**What the task asks**
There is a line below that contains "without subsequent action". Please reproduce it and all following lines exactly, through the final one.

━━━ Records supplied

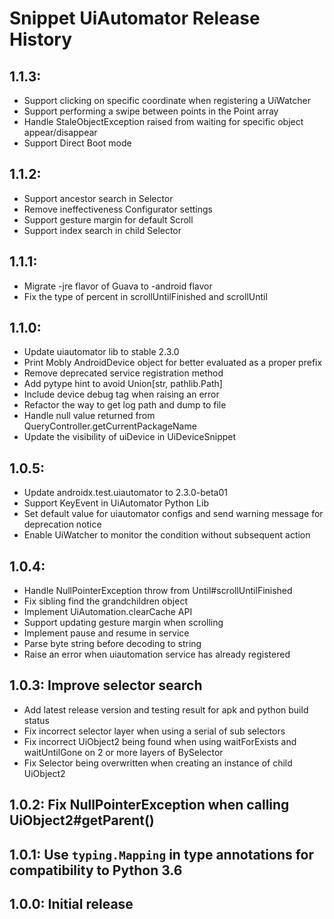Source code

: # Snippet UiAutomator Release History

## 1.1.3:
* Support clicking on specific coordinate when registering a UiWatcher
* Support performing a swipe between points in the Point array
* Handle StaleObjectException raised from waiting for specific object appear/disappear
* Support Direct Boot mode

## 1.1.2:
* Support ancestor search in Selector
* Remove ineffectiveness Configurator settings
* Support gesture margin for default Scroll
* Support index search in child Selector

## 1.1.1:
* Migrate -jre flavor of Guava to -android flavor
* Fix the type of percent in scrollUntilFinished and scrollUntil

## 1.1.0:
* Update uiautomator lib to stable 2.3.0
* Print Mobly AndroidDevice object for better evaluated as a proper prefix
* Remove deprecated service registration method
* Add pytype hint to avoid Union[str, pathlib.Path]
* Include device debug tag when raising an error
* Refactor the way to get log path and dump to file
* Handle null value returned from QueryController.getCurrentPackageName
* Update the visibility of uiDevice in UiDeviceSnippet

## 1.0.5:

* Update androidx.test.uiautomator to 2.3.0-beta01
* Support KeyEvent in UiAutomator Python Lib
* Set default value for uiautomator configs and send warning message for deprecation notice
* Enable UiWatcher to monitor the condition without subsequent action

## 1.0.4:

* Handle NullPointerException throw from Until#scrollUntilFinished
* Fix sibling find the grandchildren object
* Implement UiAutomation.clearCache API
* Support updating gesture margin when scrolling
* Implement pause and resume in service
* Parse byte string before decoding to string
* Raise an error when uiautomation service has already registered

## 1.0.3: Improve selector search

* Add latest release version and testing result for apk and python build status
* Fix incorrect selector layer when using a serial of sub selectors
* Fix incorrect UiObject2 being found when using waitForExists and waitUntilGone on 2 or more layers of BySelector
* Fix Selector being overwritten when creating an instance of child UiObject2

## 1.0.2: Fix NullPointerException when calling UiObject2#getParent()

## 1.0.1: Use `typing.Mapping` in type annotations for compatibility to Python 3.6

## 1.0.0: Initial release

━━━━━━

**Written response**
* Enable UiWatcher to monitor the condition without subsequent action

## 1.0.4:

* Handle NullPointerException throw from Until#scrollUntilFinished
* Fix sibling find the grandchildren object
* Implement UiAutomation.clearCache API
* Support updating gesture margin when scrolling
* Implement pause and resume in service
* Parse byte string before decoding to string
* Raise an error when uiautomation service has already registered

## 1.0.3: Improve selector search

* Add latest release version and testing result for apk and python build status
* Fix incorrect selector layer when using a serial of sub selectors
* Fix incorrect UiObject2 being found when using waitForExists and waitUntilGone on 2 or more layers of BySelector
* Fix Selector being overwritten when creating an instance of child UiObject2

## 1.0.2: Fix NullPointerException when calling UiObject2#getParent()

## 1.0.1: Use `typing.Mapping` in type annotations for compatibility to Python 3.6

## 1.0.0: Initial release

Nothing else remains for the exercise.